§ Task requirements
Wherever the line with "This is the news index page content." sits in the listing below, transcribe from it up to and including the line with "This web app", exactly, and leave the remaining lines out.

+++ Provided entries

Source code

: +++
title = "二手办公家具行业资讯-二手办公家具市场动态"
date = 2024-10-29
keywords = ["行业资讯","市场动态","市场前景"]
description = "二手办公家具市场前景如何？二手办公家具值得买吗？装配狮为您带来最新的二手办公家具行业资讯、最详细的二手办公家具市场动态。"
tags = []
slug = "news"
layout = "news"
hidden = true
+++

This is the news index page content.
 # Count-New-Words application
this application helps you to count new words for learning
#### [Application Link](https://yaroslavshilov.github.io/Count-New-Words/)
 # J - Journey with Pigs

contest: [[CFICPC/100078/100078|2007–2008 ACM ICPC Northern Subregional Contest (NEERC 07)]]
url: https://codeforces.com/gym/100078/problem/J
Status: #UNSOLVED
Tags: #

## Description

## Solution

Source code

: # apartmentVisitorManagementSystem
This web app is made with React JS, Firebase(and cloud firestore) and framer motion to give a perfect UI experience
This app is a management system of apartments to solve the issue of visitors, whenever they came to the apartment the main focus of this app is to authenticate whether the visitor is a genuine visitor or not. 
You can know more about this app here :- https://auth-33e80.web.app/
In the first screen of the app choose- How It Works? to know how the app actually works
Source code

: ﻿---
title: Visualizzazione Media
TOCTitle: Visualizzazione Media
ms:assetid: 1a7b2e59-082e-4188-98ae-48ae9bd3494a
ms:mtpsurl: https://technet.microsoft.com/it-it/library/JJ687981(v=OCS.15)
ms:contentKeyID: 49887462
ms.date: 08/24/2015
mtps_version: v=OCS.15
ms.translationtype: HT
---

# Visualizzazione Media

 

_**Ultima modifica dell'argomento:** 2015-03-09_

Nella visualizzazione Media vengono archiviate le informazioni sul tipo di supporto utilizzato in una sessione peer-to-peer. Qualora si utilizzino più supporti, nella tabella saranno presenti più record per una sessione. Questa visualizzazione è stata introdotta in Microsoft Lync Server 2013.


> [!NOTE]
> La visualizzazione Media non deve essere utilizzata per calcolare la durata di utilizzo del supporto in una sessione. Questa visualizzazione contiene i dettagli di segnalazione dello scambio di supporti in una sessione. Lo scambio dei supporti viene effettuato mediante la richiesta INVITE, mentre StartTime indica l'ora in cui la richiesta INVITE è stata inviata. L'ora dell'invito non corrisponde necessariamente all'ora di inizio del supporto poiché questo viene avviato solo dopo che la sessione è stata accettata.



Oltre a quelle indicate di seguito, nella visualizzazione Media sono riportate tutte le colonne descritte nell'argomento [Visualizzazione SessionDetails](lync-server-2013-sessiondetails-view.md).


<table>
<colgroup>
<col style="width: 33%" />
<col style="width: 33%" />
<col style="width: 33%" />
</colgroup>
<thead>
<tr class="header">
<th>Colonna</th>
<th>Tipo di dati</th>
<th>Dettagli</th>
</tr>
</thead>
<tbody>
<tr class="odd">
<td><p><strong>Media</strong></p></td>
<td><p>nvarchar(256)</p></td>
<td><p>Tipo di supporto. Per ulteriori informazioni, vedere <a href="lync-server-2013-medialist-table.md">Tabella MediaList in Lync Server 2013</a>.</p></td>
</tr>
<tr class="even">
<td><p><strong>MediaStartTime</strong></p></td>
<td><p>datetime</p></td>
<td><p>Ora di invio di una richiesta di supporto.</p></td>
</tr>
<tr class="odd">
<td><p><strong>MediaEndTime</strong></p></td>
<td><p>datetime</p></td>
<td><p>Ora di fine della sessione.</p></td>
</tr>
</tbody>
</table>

++++++

§ Result
This is the news index page content.
 # Count-New-Words application
this application helps you to count new words for learning
#### [Application Link](https://yaroslavshilov.github.io/Count-New-Words/)
 # J - Journey with Pigs

contest: [[CFICPC/100078/100078|2007–2008 ACM ICPC Northern Subregional Contest (NEERC 07)]]
url: https://codeforces.com/gym/100078/problem/J
Status: #UNSOLVED
Tags: #

## Description

## Solution

Source code

: # apartmentVisitorManagementSystem
This web app is made with React JS, Firebase(and cloud firestore) and framer motion to give a perfect UI experience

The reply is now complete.